[EXERCISE INPUT — start]

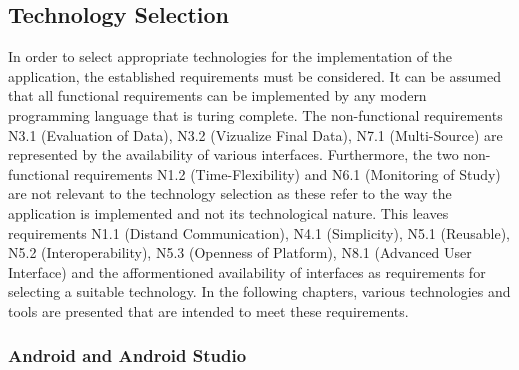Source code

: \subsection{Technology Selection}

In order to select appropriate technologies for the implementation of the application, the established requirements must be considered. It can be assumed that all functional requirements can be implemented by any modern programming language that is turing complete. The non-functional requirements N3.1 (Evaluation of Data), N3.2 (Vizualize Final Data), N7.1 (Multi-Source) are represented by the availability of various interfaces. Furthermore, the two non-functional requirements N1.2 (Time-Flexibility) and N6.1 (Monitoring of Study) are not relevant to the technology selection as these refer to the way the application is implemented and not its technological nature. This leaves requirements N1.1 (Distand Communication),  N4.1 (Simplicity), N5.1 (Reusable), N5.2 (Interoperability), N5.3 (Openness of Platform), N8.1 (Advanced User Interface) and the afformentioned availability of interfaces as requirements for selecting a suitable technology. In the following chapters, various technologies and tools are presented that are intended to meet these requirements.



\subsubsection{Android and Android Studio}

[EXERCISE INPUT — finish]
[EXERCISE INPUT — start]

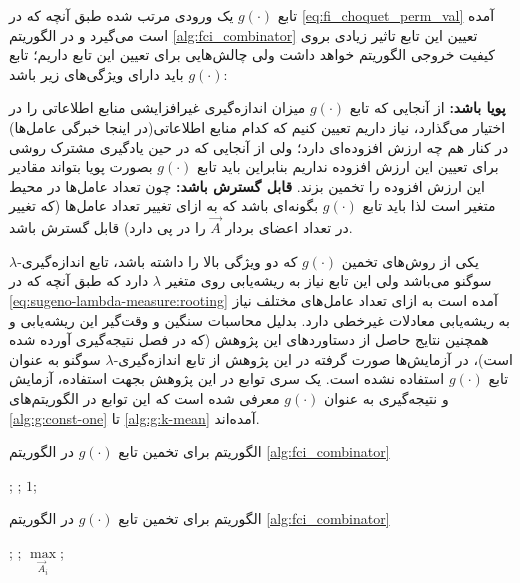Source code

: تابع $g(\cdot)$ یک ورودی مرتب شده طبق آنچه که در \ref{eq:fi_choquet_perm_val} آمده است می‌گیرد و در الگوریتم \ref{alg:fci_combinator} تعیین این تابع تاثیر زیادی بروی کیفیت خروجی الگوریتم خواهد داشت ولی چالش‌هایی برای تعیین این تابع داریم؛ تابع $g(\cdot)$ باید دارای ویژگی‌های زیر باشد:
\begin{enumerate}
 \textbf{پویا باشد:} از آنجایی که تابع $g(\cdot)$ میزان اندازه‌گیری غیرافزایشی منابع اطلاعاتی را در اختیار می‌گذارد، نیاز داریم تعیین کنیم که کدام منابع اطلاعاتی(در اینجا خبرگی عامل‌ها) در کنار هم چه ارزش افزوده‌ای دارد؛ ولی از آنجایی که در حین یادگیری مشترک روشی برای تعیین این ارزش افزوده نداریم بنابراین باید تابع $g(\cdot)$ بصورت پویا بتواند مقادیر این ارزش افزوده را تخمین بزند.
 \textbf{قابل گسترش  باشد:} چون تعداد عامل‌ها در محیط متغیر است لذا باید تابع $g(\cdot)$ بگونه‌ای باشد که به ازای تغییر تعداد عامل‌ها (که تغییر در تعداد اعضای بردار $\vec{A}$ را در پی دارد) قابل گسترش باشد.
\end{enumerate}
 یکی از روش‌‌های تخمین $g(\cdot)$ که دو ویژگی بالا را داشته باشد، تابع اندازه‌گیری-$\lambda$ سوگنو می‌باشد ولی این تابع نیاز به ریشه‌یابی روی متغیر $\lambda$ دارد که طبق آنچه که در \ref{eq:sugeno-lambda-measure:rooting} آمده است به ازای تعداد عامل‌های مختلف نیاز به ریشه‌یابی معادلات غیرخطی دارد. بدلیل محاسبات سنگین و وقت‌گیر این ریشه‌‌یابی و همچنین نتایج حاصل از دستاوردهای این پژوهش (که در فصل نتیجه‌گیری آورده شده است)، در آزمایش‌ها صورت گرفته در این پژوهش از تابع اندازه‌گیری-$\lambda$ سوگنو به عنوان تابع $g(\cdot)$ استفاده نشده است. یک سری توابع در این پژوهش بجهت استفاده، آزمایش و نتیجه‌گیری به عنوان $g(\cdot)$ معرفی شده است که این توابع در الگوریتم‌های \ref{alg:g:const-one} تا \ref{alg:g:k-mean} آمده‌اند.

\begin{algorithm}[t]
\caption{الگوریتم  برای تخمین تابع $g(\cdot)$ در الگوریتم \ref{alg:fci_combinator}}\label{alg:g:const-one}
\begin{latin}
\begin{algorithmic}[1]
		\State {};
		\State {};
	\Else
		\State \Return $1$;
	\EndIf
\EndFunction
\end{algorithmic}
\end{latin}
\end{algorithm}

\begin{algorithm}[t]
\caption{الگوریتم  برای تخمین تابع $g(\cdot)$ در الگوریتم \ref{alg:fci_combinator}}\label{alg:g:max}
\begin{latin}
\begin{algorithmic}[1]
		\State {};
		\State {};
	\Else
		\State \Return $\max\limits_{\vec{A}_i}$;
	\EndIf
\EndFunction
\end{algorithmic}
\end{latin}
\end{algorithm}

[EXERCISE INPUT — finish]

* TASK STATEMENT
Copy, from the material above, each line in which the string "آنچه" occurs.

* OUTPUT OF THE EXERCISE
: تابع $g(\cdot)$ یک ورودی مرتب شده طبق آنچه که در \ref{eq:fi_choquet_perm_val} آمده است می‌گیرد و در الگوریتم \ref{alg:fci_combinator} تعیین این تابع تاثیر زیادی بروی کیفیت خروجی الگوریتم خواهد داشت ولی چالش‌هایی برای تعیین این تابع داریم؛ تابع $g(\cdot)$ باید دارای ویژگی‌های زیر باشد:
 یکی از روش‌‌های تخمین $g(\cdot)$ که دو ویژگی بالا را داشته باشد، تابع اندازه‌گیری-$\lambda$ سوگنو می‌باشد ولی این تابع نیاز به ریشه‌یابی روی متغیر $\lambda$ دارد که طبق آنچه که در \ref{eq:sugeno-lambda-measure:rooting} آمده است به ازای تعداد عامل‌های مختلف نیاز به ریشه‌یابی معادلات غیرخطی دارد. بدلیل محاسبات سنگین و وقت‌گیر این ریشه‌‌یابی و همچنین نتایج حاصل از دستاوردهای این پژوهش (که در فصل نتیجه‌گیری آورده شده است)، در آزمایش‌ها صورت گرفته در این پژوهش از تابع اندازه‌گیری-$\lambda$ سوگنو به عنوان تابع $g(\cdot)$ استفاده نشده است. یک سری توابع در این پژوهش بجهت استفاده، آزمایش و نتیجه‌گیری به عنوان $g(\cdot)$ معرفی شده است که این توابع در الگوریتم‌های \ref{alg:g:const-one} تا \ref{alg:g:k-mean} آمده‌اند.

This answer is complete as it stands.